The majority of participants would also start hydration. I’m guessing if you consider the patient high-risk, you would do it in the hospital. I think they have bulky disease. One could be concerned about the renal dysfunction and the uric acid, so I would probably admit such a patient. There is a risk stratification for TLS when venetoclax is used for CLL based on tumor burden. Low tumor burden is when all lymph nodes are less than 5 cm and WBC count is less than 25 × 109 /L. Medium tumor burden is any lymph node between 5 cm and 10 cm or WBC count greater than 25 × 109 /L, and high tumor burden is any lymph node greater than 10 cm or any lymph node greater than 5 cm and WBC count greater than or equal to 25 × 109 /L.9

Low-risk patients get oral hydration and allopurinol, although IV hydration is never wrong. Medium-risk patients can get IV or oral hydration, although I always give them IV and allopurinol. The high-risk patients should be getting IV hydration between 150 mL and 200 mL per hour and then allopurinol or consideration of rasburicase, particularly if the uric acid is elevated.9

The frequency of monitoring laboratory changes depend on the risk status.
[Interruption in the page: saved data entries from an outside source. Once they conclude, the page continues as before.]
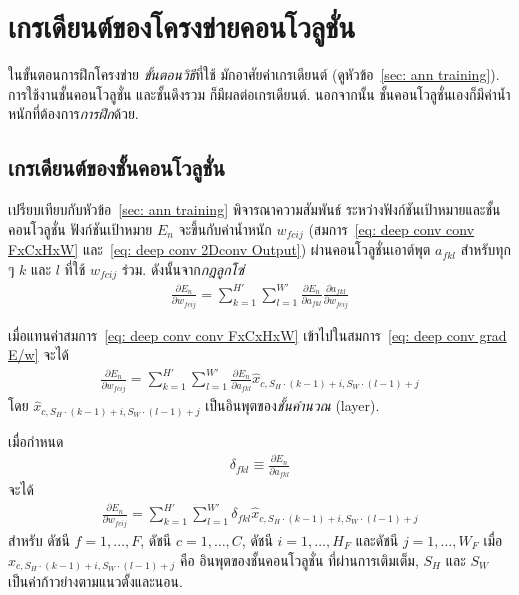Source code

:\section{เกรเดียนต์ของโครงข่ายคอนโวลูชั่น}
ในขั้นตอนการฝึกโครงข่าย \textit{ขั้นตอนวิธี}ที่ใช้ มักอาศัยค่าเกรเดียนต์ (ดูหัวข้อ~\ref{sec: ann training}).
การใช้งานชั้นคอนโวลูชั่น และชั้นดึงรวม ก็มีผลต่อเกรเดียนต์.
นอกจากนั้น ชั้นคอนโวลูชั่นเองก็มีค่าน้ำหนักที่ต้องการ\textit{การฝึก}ด้วย.

\subsection{เกรเดียนต์ของชั้นคอนโวลูชั่น}
เปรียบเทียบกับหัวข้อ~\ref{sec: ann training} %
พิจารณาความสัมพันธ์ ระหว่างฟังก์ชันเป้าหมายและชั้นคอนโวลูชั่น 
ฟังก์ชันเป้าหมาย $E_n$ จะขึ้นกับค่าน้ำหนัก $w_{fcij}$ (สมการ~\ref{eq: deep conv conv FxCxHxW} และ~\ref{eq: deep conv 2Dconv Output}) ผ่านคอนโวลูชั่นเอาต์พุต $a_{fkl}$ สำหรับทุก ๆ $k$ และ $l$ ที่ใช้ $w_{fcij}$ ร่วม.
ดังนั้นจาก\textit{กฎลูกโซ่}
\begin{eqnarray}
\frac{\partial E_n}{\partial w_{fcij}} = \sum_{k=1}^{H'} \sum_{l=1}^{W'} \frac{\partial E_n}{\partial a_{fkl}} \frac{\partial a_{fkl}}{\partial w_{fcij}}
\label{eq: deep conv grad E/w}
\end{eqnarray}

เมื่อแทนค่าสมการ~\ref{eq: deep conv conv FxCxHxW} เข้าไปในสมการ~\ref{eq: deep conv grad E/w} จะได้
\begin{eqnarray}
\frac{\partial E_n}{\partial w_{fcij}} = \sum_{k=1}^{H'} \sum_{l=1}^{W'} \frac{\partial E_n}{\partial a_{fkl}} 
\hat{x}_{c, S_H \cdot (k-1)+i, S_W \cdot (l-1)+j}
\label{eq: deep conv grad E/w 1}
\end{eqnarray}
โดย $\hat{x}_{c, S_H \cdot (k-1)+i, S_W \cdot (l-1)+j}$ เป็นอินพุตของ\textit{ชั้นคำนวณ} (layer).


เมื่อกำหนด 
\begin{eqnarray}
\delta_{fkl} \equiv \frac{\partial E_n}{\partial a_{fkl}}
\label{eq: deep conv grad delta}
\end{eqnarray}
%
จะได้
\begin{eqnarray}
\frac{\partial E_n}{\partial w_{fcij}} = \sum_{k=1}^{H'} \sum_{l=1}^{W'} \delta_{fkl} 
\hat{x}_{c, S_H \cdot (k-1)+i, S_W \cdot (l-1)+j}
\label{eq: deep conv grad E/w 2} 
\end{eqnarray}
สำหรับ
ดัชนี $f = 1, \ldots, F$, 
ดัชนี $c = 1, \ldots, C$,
ดัชนี $i = 1, \ldots, H_F$
และดัชนี $j = 1, \ldots, W_F$
เมื่อ $\hat{x}_{c, S_H \cdot (k-1)+i, S_W \cdot (l-1)+j}$ คือ 
อินพุตของชั้นคอนโวลูชั่น ที่ผ่านการเติมเต็ม,
$S_H$ และ $S_W$ เป็นค่าก้าวย่างตามแนวตั้งและนอน.

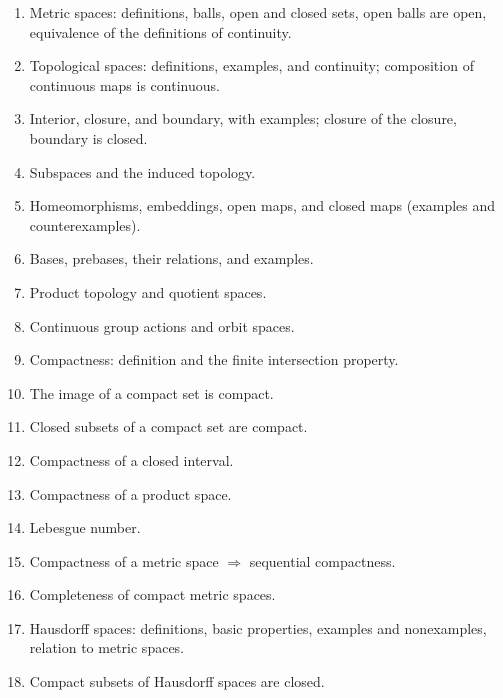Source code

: \begin{enumerate}
\item Metric spaces: definitions, balls, open and closed sets, open balls are open, equivalence of the definitions of continuity.

\item Topological spaces: definitions, examples, and continuity; composition of continuous maps is continuous.

\item Interior, closure, and boundary, with examples; closure of the closure, boundary is closed.

\item Subspaces and the induced topology.

\item Homeomorphisms, embeddings, open maps, and closed maps (examples and counterexamples).

\item Bases, prebases, their relations, and examples.

\item Product topology and quotient spaces.

\item Continuous group actions and orbit spaces.

\item Compactness: definition and the finite intersection property.

\item The image of a compact set is compact.

\item Closed subsets of a compact set are compact.

\item Compactness of a closed interval.

\item Compactness of a product space.

\item Lebesgue number.

\item Compactness of a metric space $\Rightarrow$ sequential compactness.

\item Completeness of compact metric spaces.

\item Hausdorff spaces: definitions, basic properties, examples and nonexamples, relation to metric spaces.

\item Compact subsets of Hausdorff spaces are closed.


\end{enumerate}
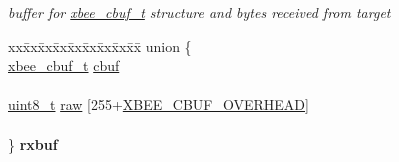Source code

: \begin{DoxyCompactItemize}
\begin{DoxyCompactList}\small\item\em buffer for \hyperlink{structxbee__cbuf__t}{xbee\+\_\+cbuf\+\_\+t} structure and bytes received from target \end{DoxyCompactList}\item 
\mbox{\label{group__xbee__ota__client_ga8a3826497465a168bcbbb5de14ea9595}} 
\begin{tabbing}
xx\=xx\=xx\=xx\=xx\=xx\=xx\=xx\=xx\=\kill
union \{\\
\>\hyperlink{structxbee__cbuf__t}{xbee\_cbuf\_t} \hyperlink{group__xbee__ota__client_gaa86751bccf68cd96c559cd1947e455c9}{cbuf}\\
\>\\
\>\hyperlink{group__hal__dos_gae1affc9ca37cfb624959c866a73f83c2}{uint8\_t} \hyperlink{group__xbee__ota__client_gafaab4db801ec47fb901e28ee4c4eac04}{raw} \mbox{[}255+\hyperlink{group__util__cbuf_ga6fb73f000c9aa3d2b26f3ae089676bfa}{XBEE\_CBUF\_OVERHEAD}\mbox{]}\\
\>\\
\} {\bfseries rxbuf}\\


\end{tabbing}
\end{DoxyCompactItemize}
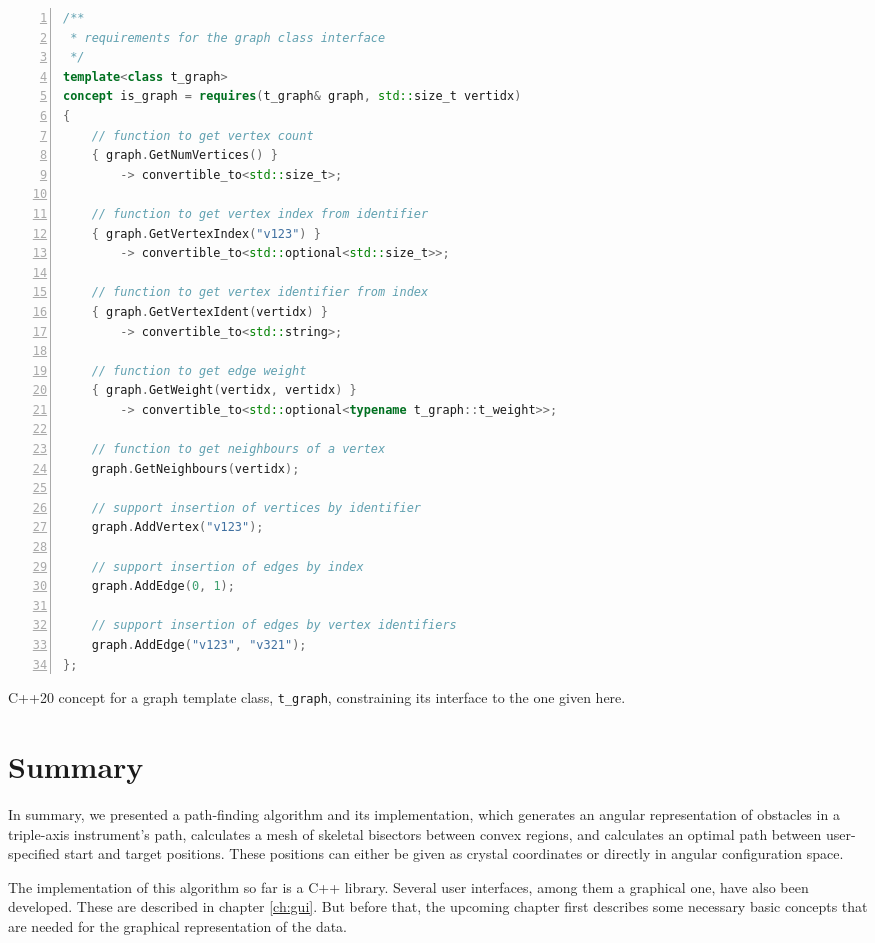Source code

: \begin{listing}[htb]
	\begin{lstlisting}[language = C++,
			basicstyle = {\scriptsize},
			breaklines = true, tabsize = 4,
			numbers = left, numberstyle={\scriptsize}]
/**
 * requirements for the graph class interface
 */
template<class t_graph>
concept is_graph = requires(t_graph& graph, std::size_t vertidx)
{
	// function to get vertex count
	{ graph.GetNumVertices() }
		-> convertible_to<std::size_t>;

	// function to get vertex index from identifier
	{ graph.GetVertexIndex("v123") }
		-> convertible_to<std::optional<std::size_t>>;

	// function to get vertex identifier from index
	{ graph.GetVertexIdent(vertidx) }
		-> convertible_to<std::string>;

	// function to get edge weight
	{ graph.GetWeight(vertidx, vertidx) }
		-> convertible_to<std::optional<typename t_graph::t_weight>>;

	// function to get neighbours of a vertex
	graph.GetNeighbours(vertidx);

	// support insertion of vertices by identifier
	graph.AddVertex("v123");

	// support insertion of edges by index
	graph.AddEdge(0, 1);

	// support insertion of edges by vertex identifiers
	graph.AddEdge("v123", "v321");
};
	\end{lstlisting}
	\caption[C++ graph template concept.]{
	C++20 concept for a graph template class, \lstinline[language=C++]|t_graph|,
	constraining its interface to the one given here.
	\label{lst:graph_concept}}
\end{listing}



\section{Summary}
In summary, we presented a path-finding algorithm and its implementation, which generates an angular 
representation of obstacles in a triple-axis instrument's path, calculates a mesh of skeletal bisectors between 
convex regions, and calculates an optimal path between user-specified start and target positions. These positions
can either be given as crystal coordinates or directly in angular configuration space.

The implementation of this algorithm so far is a C++ library. Several user interfaces, among them a 
graphical one, have also been developed. These are described in chapter \ref{ch:gui}.
But before that, the upcoming chapter first describes some necessary basic concepts that are needed for the 
graphical representation of the data.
Low and medium risk will have predose monitoring, then 6 to 8 hours after each dose, and 24 hours post final dose particularly on weeks 1 and 2 of the escalation. I tend to be conservative and do it throughout the escalation. Then high-risk patients have laboratory monitoring [before] dose, then after 4 hours, 8 hours, 12 hours, and 24 hours, particularly on weeks 1 and 2 as you’re debulking these patients and escalating dose from 20 mg to 50 mg. When you get to 100 mg, 200 mg, and 400 mg, you still do laboratory monitoring at 8 hours and 24 hours post dose.9

The TLS rate in clinical trials for venetoclax in CLL or small lymphocytic lymphoma with the 5-week ramp-up is relatively low at around 5%, but certainly 2% to 3% for each trial. Most of these events are laboratory events. In the escalated 2-week-to-3-week ramp-up, there’s a 13% risk.9 There are very few patients with CLL who must have an escalated ramp-up due to concern of clinical proliferative disease.